LISTED ENTRIES:
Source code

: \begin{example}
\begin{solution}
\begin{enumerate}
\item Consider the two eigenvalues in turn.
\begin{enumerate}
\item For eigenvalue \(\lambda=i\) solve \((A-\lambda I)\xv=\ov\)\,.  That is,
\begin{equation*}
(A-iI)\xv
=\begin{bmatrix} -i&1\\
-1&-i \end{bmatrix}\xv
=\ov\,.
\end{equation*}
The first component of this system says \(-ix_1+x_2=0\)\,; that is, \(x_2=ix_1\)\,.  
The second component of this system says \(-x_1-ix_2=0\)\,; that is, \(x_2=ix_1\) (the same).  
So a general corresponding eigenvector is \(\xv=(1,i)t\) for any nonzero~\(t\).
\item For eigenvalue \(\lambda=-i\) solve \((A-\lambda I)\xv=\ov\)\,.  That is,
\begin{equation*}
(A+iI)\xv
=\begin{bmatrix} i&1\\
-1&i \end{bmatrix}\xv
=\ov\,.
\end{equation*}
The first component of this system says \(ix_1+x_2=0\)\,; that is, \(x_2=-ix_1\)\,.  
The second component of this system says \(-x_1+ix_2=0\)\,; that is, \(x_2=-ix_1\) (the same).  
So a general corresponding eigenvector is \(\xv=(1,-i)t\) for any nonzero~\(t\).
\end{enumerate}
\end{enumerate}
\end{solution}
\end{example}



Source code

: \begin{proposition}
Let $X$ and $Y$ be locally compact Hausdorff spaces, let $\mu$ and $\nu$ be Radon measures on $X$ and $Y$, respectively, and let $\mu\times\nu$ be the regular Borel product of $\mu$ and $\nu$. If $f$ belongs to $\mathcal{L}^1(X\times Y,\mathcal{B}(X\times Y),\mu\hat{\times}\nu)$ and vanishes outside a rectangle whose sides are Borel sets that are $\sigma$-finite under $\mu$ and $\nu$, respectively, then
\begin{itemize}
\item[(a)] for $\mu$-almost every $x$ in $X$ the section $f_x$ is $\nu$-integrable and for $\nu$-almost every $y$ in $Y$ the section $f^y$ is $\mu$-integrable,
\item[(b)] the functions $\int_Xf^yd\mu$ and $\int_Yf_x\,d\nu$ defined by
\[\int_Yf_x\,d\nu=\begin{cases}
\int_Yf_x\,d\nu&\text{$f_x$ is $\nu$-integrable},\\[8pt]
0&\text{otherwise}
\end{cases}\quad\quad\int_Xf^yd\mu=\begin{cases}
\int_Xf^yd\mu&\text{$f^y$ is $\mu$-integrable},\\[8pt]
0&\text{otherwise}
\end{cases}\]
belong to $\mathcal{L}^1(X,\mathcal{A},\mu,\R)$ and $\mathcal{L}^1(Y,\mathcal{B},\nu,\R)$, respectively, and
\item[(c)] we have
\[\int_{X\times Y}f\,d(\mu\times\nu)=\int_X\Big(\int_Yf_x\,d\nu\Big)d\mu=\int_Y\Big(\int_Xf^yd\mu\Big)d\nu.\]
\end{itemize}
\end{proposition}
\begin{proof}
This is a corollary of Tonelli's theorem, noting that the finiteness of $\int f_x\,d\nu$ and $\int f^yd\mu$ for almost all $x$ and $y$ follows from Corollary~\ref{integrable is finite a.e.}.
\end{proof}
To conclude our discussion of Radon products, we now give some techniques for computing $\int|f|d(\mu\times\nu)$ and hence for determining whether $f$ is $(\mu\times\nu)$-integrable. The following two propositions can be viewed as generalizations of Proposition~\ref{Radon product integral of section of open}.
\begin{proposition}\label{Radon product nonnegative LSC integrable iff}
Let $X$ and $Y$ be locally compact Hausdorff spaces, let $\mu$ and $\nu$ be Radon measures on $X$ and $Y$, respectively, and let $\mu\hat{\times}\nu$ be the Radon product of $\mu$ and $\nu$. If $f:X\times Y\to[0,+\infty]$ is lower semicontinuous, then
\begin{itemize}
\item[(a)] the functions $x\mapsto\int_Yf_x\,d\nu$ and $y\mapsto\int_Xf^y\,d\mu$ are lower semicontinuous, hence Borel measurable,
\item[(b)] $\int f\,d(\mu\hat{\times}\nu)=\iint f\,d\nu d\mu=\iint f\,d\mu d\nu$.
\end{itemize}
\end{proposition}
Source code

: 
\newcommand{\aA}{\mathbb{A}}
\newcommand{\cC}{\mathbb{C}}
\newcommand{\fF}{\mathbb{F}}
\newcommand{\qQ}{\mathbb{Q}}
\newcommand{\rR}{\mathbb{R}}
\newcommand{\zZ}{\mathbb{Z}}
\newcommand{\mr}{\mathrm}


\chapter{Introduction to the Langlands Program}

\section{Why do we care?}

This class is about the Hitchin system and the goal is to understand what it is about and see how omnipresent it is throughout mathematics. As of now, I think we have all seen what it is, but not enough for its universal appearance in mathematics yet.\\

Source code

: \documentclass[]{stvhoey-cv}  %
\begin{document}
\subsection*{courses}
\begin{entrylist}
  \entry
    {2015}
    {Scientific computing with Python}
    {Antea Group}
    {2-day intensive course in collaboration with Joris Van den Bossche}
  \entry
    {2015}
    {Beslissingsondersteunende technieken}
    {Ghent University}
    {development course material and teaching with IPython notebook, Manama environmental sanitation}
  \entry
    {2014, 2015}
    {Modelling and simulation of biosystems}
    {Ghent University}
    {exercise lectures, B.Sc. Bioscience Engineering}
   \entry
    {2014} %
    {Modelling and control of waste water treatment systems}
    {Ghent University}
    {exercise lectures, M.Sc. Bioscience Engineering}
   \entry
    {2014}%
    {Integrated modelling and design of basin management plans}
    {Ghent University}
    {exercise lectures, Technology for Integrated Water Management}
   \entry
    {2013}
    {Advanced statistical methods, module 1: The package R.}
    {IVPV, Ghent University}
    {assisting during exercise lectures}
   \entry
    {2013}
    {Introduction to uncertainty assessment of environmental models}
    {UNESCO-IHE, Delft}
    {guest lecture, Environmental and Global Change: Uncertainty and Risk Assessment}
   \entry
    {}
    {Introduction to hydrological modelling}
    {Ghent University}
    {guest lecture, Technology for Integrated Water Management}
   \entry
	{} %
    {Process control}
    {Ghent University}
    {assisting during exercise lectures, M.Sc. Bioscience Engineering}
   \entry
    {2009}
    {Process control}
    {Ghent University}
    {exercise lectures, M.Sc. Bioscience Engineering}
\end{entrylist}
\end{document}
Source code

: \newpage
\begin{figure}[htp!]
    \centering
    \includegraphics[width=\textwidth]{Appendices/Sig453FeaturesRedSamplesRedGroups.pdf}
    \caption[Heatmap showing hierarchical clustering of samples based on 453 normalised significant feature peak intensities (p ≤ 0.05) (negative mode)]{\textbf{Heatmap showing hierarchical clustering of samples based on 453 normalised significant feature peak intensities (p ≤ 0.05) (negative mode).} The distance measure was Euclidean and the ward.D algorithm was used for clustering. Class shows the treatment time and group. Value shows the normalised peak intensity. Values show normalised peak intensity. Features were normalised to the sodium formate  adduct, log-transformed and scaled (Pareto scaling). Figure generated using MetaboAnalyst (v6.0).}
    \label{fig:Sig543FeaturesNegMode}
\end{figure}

WORK INSTRUCTIONS:
The lines above, from the first through the one containing "The first component of this system says \(-ix_1+x_2=0\)\,;", must be restated word for word, with nothing added.

SOLUTION FOR THIS PROBLEM:
Source code

: \begin{example}
\begin{solution}
\begin{enumerate}
\item Consider the two eigenvalues in turn.
\begin{enumerate}
\item For eigenvalue \(\lambda=i\) solve \((A-\lambda I)\xv=\ov\)\,.  That is,
\begin{equation*}
(A-iI)\xv
=\begin{bmatrix} -i&1\\
-1&-i \end{bmatrix}\xv
=\ov\,.
\end{equation*}
The first component of this system says \(-ix_1+x_2=0\)\,; that is, \(x_2=ix_1\)\,.  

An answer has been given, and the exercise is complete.